IMAGE: Virat Kohli walks back after his dismissal to Pat Cummins in India's second innings on Day 3 of the first Test in Adelaide, December 19, 2020. Photograph: Daniel Kalisz/Getty Images
 

It was the summer of 42 revisited all over again as Virat Kohli and the Indian team crashed to the lowest score in Test cricket in 65 years.

India's 36 at the Adelaide Oval on December 19, 2020 is now the second lowest Test score after the 26 New Zealand scored against England at Eden Park in Auckland on March 28, 1955.

Josh Hazlewood (5-8) and Pat Cummins (4-21) turned the day-night, pink ball Test on its head in a devastating spell of pace bowling as Australia bounced back in stunning fashion after conceding a 53-run first innings lead.

Not one Indian batsman got into double figures -- only the second time that has happened to any team in a Test match.

36 is India's lowest in 544 Tests going back to 1932, worse than the previous low of 42 against England at Lords in 1974.

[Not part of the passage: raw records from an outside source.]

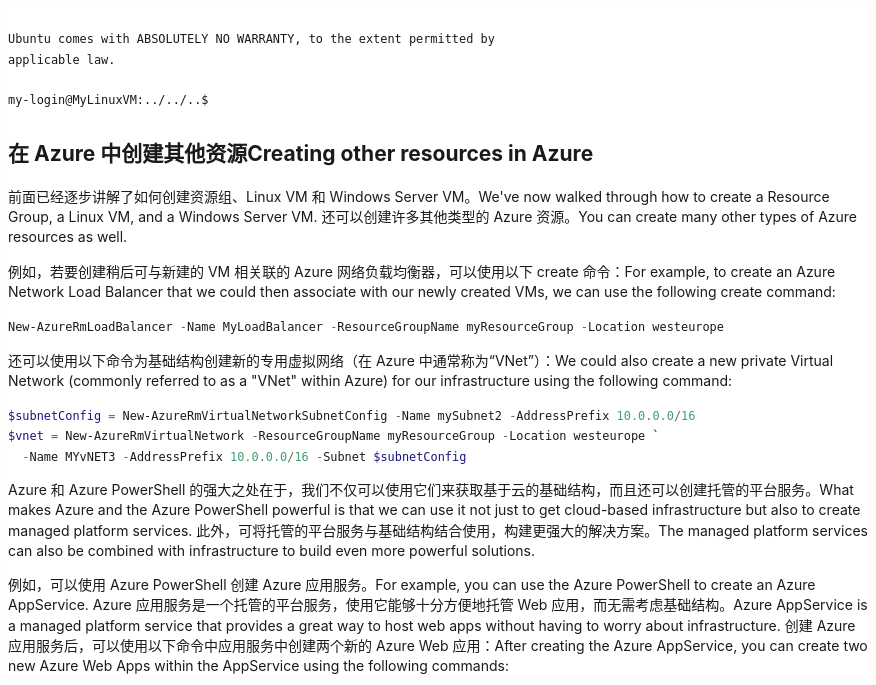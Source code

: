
```Output

Ubuntu comes with ABSOLUTELY NO WARRANTY, to the extent permitted by
applicable law.

my-login@MyLinuxVM:../../..$
```

## <a name="creating-other-resources-in-azure"></a><span data-ttu-id="72e9d-168">在 Azure 中创建其他资源</span><span class="sxs-lookup"><span data-stu-id="72e9d-168">Creating other resources in Azure</span></span>

<span data-ttu-id="72e9d-169">前面已经逐步讲解了如何创建资源组、Linux VM 和 Windows Server VM。</span><span class="sxs-lookup"><span data-stu-id="72e9d-169">We've now walked through how to create a Resource Group, a Linux VM, and a Windows Server VM.</span></span> <span data-ttu-id="72e9d-170">还可以创建许多其他类型的 Azure 资源。</span><span class="sxs-lookup"><span data-stu-id="72e9d-170">You can create many other types of Azure resources as well.</span></span>

<span data-ttu-id="72e9d-171">例如，若要创建稍后可与新建的 VM 相关联的 Azure 网络负载均衡器，可以使用以下 create 命令：</span><span class="sxs-lookup"><span data-stu-id="72e9d-171">For example, to create an Azure Network Load Balancer that we could then associate with our newly created VMs, we can use the following create command:</span></span>

```powershell
New-AzureRmLoadBalancer -Name MyLoadBalancer -ResourceGroupName myResourceGroup -Location westeurope
```

<span data-ttu-id="72e9d-172">还可以使用以下命令为基础结构创建新的专用虚拟网络（在 Azure 中通常称为“VNet”）：</span><span class="sxs-lookup"><span data-stu-id="72e9d-172">We could also create a new private Virtual Network (commonly referred to as a "VNet" within Azure) for our infrastructure using the following command:</span></span>

```powershell
$subnetConfig = New-AzureRmVirtualNetworkSubnetConfig -Name mySubnet2 -AddressPrefix 10.0.0.0/16
$vnet = New-AzureRmVirtualNetwork -ResourceGroupName myResourceGroup -Location westeurope `
  -Name MYvNET3 -AddressPrefix 10.0.0.0/16 -Subnet $subnetConfig
```

<span data-ttu-id="72e9d-173">Azure 和 Azure PowerShell 的强大之处在于，我们不仅可以使用它们来获取基于云的基础结构，而且还可以创建托管的平台服务。</span><span class="sxs-lookup"><span data-stu-id="72e9d-173">What makes Azure and the Azure PowerShell powerful is that we can use it not just to get cloud-based infrastructure but also to create managed platform services.</span></span> <span data-ttu-id="72e9d-174">此外，可将托管的平台服务与基础结构结合使用，构建更强大的解决方案。</span><span class="sxs-lookup"><span data-stu-id="72e9d-174">The managed platform services can also be combined with infrastructure to build even more powerful solutions.</span></span>

<span data-ttu-id="72e9d-175">例如，可以使用 Azure PowerShell 创建 Azure 应用服务。</span><span class="sxs-lookup"><span data-stu-id="72e9d-175">For example, you can use the Azure PowerShell to create an Azure AppService.</span></span> <span data-ttu-id="72e9d-176">Azure 应用服务是一个托管的平台服务，使用它能够十分方便地托管 Web 应用，而无需考虑基础结构。</span><span class="sxs-lookup"><span data-stu-id="72e9d-176">Azure AppService is a managed platform service that provides a great way to host web apps without having to worry about infrastructure.</span></span> <span data-ttu-id="72e9d-177">创建 Azure 应用服务后，可以使用以下命令中应用服务中创建两个新的 Azure Web 应用：</span><span class="sxs-lookup"><span data-stu-id="72e9d-177">After creating the Azure AppService, you can create two new Azure Web Apps within the AppService using the following commands:</span></span>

Sunil Gavaskar, who was part of that 1974 nightmare, recalled, 'In the same way as in 1974, overcast conditions at Lord's with the ball swinging around, none of us got out playing bad shots, we were all trapped lbw or caught behind.'

In that 1974 Test at Lord's, Chris Old (4-67) and Mike Hendrick (3-46) ripped apart the Indian batting line-up after they were asked to follow on.

Gavaskar, Farokh Engineer, Ajit Wadekar, Gundappa Viswanath, Brijesh Patel all fell for single digit scores with Eknath Solkar (18) the only Indian to score in double digits.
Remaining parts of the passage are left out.